Features > OpenAI Vision

OpenAI Vision is the way of extracting what the input image contains in the world of AI in seconds! ✨ In React Native Starter AI, we build the Image to Text AI Generation flow with OpenAI Vision API. In the default AI flow, we are extracting the nutrition info from the input image and show it in the screen. The codebase is pretty flexible and you can change that logic and implement your own very quickly! Or you can even use the existing logic and publish your own calorie tracker mobile application as well!

Setup OpenAI Vision API

In AI Services Docs, setting up OpenAI API key and getting started with working backend and mobile application is explained. You can check there if you haven't already!

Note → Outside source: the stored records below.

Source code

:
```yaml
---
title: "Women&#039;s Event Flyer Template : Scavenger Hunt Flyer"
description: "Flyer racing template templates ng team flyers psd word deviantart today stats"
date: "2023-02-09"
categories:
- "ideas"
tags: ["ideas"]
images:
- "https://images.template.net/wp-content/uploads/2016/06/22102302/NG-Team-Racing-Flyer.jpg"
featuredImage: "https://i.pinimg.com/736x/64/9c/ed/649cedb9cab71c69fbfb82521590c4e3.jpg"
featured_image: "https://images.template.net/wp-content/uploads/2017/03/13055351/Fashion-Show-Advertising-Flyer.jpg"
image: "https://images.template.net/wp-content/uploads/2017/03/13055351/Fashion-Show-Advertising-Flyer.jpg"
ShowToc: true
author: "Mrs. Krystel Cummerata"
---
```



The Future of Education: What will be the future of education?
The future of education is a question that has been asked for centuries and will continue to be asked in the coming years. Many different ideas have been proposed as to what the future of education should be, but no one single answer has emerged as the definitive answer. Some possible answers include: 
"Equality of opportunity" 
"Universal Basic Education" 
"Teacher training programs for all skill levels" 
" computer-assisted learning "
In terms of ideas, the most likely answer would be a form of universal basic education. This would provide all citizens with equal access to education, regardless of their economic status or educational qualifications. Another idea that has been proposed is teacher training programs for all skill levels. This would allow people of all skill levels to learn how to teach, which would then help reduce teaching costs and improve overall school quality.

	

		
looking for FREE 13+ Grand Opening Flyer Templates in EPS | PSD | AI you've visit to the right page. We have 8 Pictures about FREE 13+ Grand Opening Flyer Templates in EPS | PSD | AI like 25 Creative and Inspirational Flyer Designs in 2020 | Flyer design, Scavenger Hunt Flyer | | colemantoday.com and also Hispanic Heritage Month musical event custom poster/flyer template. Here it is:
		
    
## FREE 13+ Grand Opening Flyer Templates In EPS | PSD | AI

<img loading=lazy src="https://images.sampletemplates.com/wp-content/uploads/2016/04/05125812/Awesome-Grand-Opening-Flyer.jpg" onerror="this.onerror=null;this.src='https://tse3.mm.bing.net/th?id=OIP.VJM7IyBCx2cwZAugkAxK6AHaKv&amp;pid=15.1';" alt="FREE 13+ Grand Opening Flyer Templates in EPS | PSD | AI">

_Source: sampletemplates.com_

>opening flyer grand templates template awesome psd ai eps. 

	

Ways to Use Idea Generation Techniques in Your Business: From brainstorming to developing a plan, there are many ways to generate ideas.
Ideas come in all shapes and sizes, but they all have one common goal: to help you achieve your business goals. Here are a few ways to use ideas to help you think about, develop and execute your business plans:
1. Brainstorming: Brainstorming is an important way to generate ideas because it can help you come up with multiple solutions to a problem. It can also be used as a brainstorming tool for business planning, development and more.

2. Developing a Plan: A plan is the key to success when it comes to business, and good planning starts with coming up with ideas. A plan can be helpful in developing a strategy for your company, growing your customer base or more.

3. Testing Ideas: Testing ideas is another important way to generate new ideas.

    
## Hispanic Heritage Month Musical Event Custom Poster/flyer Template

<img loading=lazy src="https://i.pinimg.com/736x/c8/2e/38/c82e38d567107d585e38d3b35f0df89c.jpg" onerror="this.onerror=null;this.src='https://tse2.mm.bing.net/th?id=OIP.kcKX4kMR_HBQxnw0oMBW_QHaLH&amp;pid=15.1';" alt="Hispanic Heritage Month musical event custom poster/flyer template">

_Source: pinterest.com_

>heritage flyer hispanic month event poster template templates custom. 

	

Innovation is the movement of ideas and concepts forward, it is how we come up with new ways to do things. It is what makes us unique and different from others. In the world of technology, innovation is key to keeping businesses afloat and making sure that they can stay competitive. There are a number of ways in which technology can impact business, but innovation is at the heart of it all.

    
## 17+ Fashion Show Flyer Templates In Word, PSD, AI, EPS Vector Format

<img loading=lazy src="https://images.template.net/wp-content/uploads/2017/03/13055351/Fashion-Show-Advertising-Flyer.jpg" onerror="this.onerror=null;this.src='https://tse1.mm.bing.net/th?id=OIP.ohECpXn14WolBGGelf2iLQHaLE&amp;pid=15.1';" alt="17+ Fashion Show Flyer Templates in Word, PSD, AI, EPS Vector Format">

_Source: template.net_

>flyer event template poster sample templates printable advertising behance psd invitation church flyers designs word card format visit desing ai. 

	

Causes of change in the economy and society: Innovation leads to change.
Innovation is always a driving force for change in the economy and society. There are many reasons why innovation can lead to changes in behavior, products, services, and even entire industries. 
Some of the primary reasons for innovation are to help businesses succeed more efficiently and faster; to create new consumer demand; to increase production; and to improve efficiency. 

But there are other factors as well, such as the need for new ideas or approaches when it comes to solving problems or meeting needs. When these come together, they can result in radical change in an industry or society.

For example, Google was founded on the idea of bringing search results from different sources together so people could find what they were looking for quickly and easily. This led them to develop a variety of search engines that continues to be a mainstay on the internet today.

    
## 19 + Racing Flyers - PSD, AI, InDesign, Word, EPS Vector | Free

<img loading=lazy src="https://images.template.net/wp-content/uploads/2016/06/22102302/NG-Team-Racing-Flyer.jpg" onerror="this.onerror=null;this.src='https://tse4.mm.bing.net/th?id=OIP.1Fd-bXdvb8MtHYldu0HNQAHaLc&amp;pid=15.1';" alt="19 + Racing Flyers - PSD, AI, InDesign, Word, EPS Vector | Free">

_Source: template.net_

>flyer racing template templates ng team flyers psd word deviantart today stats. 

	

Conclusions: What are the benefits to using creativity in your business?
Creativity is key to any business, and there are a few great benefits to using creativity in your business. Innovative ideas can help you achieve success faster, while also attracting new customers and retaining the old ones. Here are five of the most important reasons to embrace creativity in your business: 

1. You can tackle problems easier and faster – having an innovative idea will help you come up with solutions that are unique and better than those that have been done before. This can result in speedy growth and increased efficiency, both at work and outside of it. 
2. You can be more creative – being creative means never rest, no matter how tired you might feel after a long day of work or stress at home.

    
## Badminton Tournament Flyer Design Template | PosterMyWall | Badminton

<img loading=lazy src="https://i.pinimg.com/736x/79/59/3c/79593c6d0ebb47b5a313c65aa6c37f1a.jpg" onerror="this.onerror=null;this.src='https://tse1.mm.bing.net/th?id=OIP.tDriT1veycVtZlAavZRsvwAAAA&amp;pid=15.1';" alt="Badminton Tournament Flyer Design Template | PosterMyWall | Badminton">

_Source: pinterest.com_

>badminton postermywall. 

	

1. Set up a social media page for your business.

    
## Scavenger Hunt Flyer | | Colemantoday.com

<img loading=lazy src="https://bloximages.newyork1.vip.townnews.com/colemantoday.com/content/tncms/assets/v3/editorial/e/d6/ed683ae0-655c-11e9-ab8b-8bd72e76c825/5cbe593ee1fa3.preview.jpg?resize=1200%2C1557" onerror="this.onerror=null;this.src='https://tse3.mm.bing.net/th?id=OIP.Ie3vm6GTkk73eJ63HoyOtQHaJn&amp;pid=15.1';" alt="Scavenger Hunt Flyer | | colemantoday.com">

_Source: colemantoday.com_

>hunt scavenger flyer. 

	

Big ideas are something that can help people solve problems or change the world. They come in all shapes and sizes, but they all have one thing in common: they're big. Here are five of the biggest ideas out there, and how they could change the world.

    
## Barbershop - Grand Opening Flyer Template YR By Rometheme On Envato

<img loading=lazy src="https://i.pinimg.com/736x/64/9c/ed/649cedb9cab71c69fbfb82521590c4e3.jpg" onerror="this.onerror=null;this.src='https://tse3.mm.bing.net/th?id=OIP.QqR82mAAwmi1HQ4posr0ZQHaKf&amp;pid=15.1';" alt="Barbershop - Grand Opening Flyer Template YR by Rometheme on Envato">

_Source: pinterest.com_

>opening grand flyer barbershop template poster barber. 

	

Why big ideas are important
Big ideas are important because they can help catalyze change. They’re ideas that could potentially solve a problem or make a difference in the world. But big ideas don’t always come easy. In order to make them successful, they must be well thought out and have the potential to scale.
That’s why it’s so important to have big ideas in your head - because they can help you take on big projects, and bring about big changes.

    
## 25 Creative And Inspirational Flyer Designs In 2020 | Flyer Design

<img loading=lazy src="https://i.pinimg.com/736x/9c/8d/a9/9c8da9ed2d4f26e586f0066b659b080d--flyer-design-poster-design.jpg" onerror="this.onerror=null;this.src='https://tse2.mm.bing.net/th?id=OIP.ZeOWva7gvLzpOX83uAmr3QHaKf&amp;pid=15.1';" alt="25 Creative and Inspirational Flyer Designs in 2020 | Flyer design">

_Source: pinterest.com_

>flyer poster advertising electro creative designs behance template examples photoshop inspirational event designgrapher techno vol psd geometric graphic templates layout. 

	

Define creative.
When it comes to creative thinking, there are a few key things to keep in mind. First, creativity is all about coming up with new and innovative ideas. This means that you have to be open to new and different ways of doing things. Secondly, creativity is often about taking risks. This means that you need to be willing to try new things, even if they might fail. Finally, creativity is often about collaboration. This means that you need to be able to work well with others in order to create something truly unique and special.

Running Text To Image Flow

In the text to image generation flow, we are directly hitting ChatGPT-4 with an image input and asking ChatGPT to give us some data about the image. In our niche use case, we are it to give us nutritional info about the meal in the image. The API only gets 1 argument in the request body as below:

{
    "inputImg": "<BASE_64_IMG>"
  }

The code basically consists of 3 ChatGPT calls. 2 of them are directly asking ChatGPT to answer with plain string for title and description of the input image. We are getting the food's title and nutritional info description with prompts below:

react-native-starter-backend/functions/src/utils/construct-image-to-text-body.ts

messages = [
  {
    role: "user",
    content: [
      {
        type: "text",
        text: `tell me the name of this food. Strictly just tell the name as title and don't add anything else.`,
      },
      {
        type: "image_url",
        image_url: {
          url: `data:image/png;base64,${inputImg}`,
        },
      },
    ],
  },
]

react-native-starter-backend/functions/src/utils/construct-image-to-text-body.ts

const messages = [
  {
    role: "user",
    content: [
      {
        type: "text",
        text: `tell me the nutrition info in this food as a paragraph without bullet points. Mention about how healthy it is and the vitamins/minerals inside. The paragraph should not exceed 80 words.`,
      },
      {
        type: "image_url",
        image_url: {
          url: `data:image/png;base64,${inputImg}`,
        },
      },
    ],
  },
];

After getting title and description info about the food, we are now asking ChatGPT to give us some JSON about the nutritional info about the product about the carbohydrates, calories, proteins and fats in the food like below:

react-native-starter-backend/functions/src/utils/construct-image-to-text-body.ts

messages = [
    {
      role: "user",
      content: [
        {
          type: "text",
          text: `tell me the nutrition info in this food. The output should be as below strictly without any additional text:

              {
              "carbohydrates": "10",
              "calories": "100",
              "protein": "100",
              "fats": "100"
              }
              `,
        },
        {
          type: "image_url",
          image_url: {
            url: `data:image/png;base64,${inputImg}`,
          },
        },
      ],
    },
  ],

After getting all the info, we are just returning the response to the mobile application and in the UI, we are basically rendering the outputs. This is how we are directly using OpenAI Vision API but as mentioned above, this is just a niche example; you can modify this logic depending on your needs easily!